Sunday, September 23, 2007

Voice Extensible Markup Language (VoiceXML)

Refered BY : http://www.w3.org/TR/voicexml20/

Goals of VoiceXML
VoiceXML's main goal is to bring the full power of Web development and content delivery to voice response applications, and to free the authors of such applications from low-level programming and resource management. It enables integration of voice services with data services using the familiar client-server paradigm. A voice service is viewed as a sequence of interaction dialogs between a user and an implementation platform. The dialogs are provided by document servers, which may be external to the implementation platform. Document servers maintain overall service logic, perform database and legacy system operations, and produce dialogs. A VoiceXML document specifies each interaction dialog to be conducted by a VoiceXML interpreter. User input affects dialog interpretation and is collected into requests submitted to a document server. The document server replies with another VoiceXML document to continue the user's session with other dialogs.
VoiceXML is a markup language that:
Minimizes client/server interactions by specifying multiple interactions per document.
Shields application authors from low-level, and platform-specific details.
Separates user interaction code (in VoiceXML) from service logic (e.g. CGI scripts).

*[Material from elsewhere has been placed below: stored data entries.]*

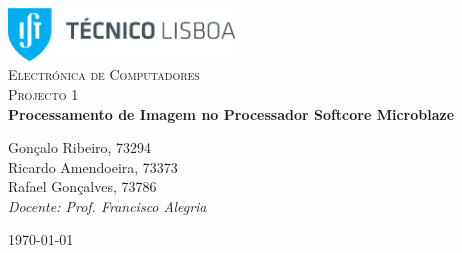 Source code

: \begin{titlepage}

	\begin{center}

		\includegraphics[width=6cm]{./title}\\[3cm]

		\textsc{\LARGE Electrónica de Computadores}\\[1.5cm]

		\textsc{\Large Projecto 1}\\[1.5cm]


		{ \huge \bfseries Processamento de Imagem no Processador Softcore Microblaze\\[2.5cm] }


		\noindent
		\begin{center} \large
			Gonçalo Ribeiro, 73294\\[5mm]

			Ricardo Amendoeira, 73373\\[5mm]

			Rafael Gonçalves, 73786\\[2.5cm]

			\textit{Docente: Prof. Francisco Alegria}

		\end{center}

		\vfill

		{\large \today}

	\end{center}

\end{titlepage}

Promotes service portability across implementation platforms. VoiceXML is a common language for content providers, tool providers, and platform providers.
Is easy to use for simple interactions, and yet provides language features to support complex dialogs.

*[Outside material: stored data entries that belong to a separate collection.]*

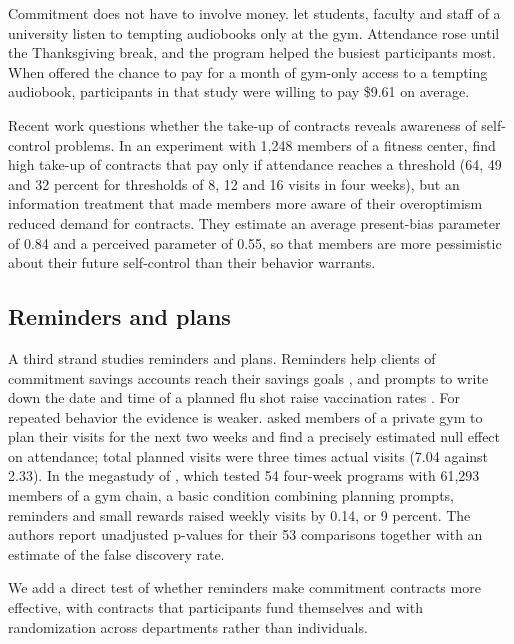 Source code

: Commitment does not have to involve money. \citet{milkman2014} let students, faculty and staff of a university listen to tempting audiobooks only at the gym. Attendance rose until the Thanksgiving break, and the program helped the busiest participants most. When offered the chance to pay for a month of gym-only access to a tempting audiobook, participants in that study were willing to pay \$9.61 on average.

Recent work questions whether the take-up of contracts reveals awareness of self-control problems. In an experiment with 1,248 members of a fitness center, \citet{carrera2022} find high take-up of contracts that pay only if attendance reaches a threshold (64, 49 and 32 percent for thresholds of 8, 12 and 16 visits in four weeks), but an information treatment that made members more aware of their overoptimism reduced demand for contracts. They estimate an average present-bias parameter of 0.84 and a perceived parameter of 0.55, so that members are more pessimistic about their future self-control than their behavior warrants.

\subsection{Reminders and plans}
A third strand studies reminders and plans. Reminders help clients of commitment savings accounts reach their savings goals \citep{karlan2016}, and prompts to write down the date and time of a planned flu shot raise vaccination rates \citep{milkman2011}. For repeated behavior the evidence is weaker. \citet{carrera2018plans} asked members of a private gym to plan their visits for the next two weeks and find a precisely estimated null effect on attendance; total planned visits were three times actual visits (7.04 against 2.33). In the megastudy of \citet{milkman2021}, which tested 54 four-week programs with 61,293 members of a gym chain, a basic condition combining planning prompts, reminders and small rewards raised weekly visits by 0.14, or 9 percent. The authors report unadjusted p-values for their 53 comparisons together with an estimate of the false discovery rate.

We add a direct test of whether reminders make commitment contracts more effective, with contracts that participants fund themselves and with randomization across departments rather than individuals.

While VoiceXML strives to accommodate the requirements of a majority of voice response services, services with stringent requirements may best be served by dedicated applications that employ a finer level of control.
Scope of VoiceXML
The language describes the human-machine interaction provided by voice response systems, which includes:
Output of synthesized speech (text-to-speech).
Output of audio files.
Recognition of spoken input.
Recognition of DTMF input.
Recording of spoken input.
Control of dialog flow.
Telephony features such as call transfer and disconnect.
The language provides means for collecting character and/or spoken input, assigning the input results to document-defined request variables, and making decisions that affect the interpretation of documents written in the language. A document may be linked to other documents through Universal Resource Identifiers (URIs).
Principles of Design
VoiceXML is an XML application [XML].
The language promotes portability of services through abstraction of platform resources.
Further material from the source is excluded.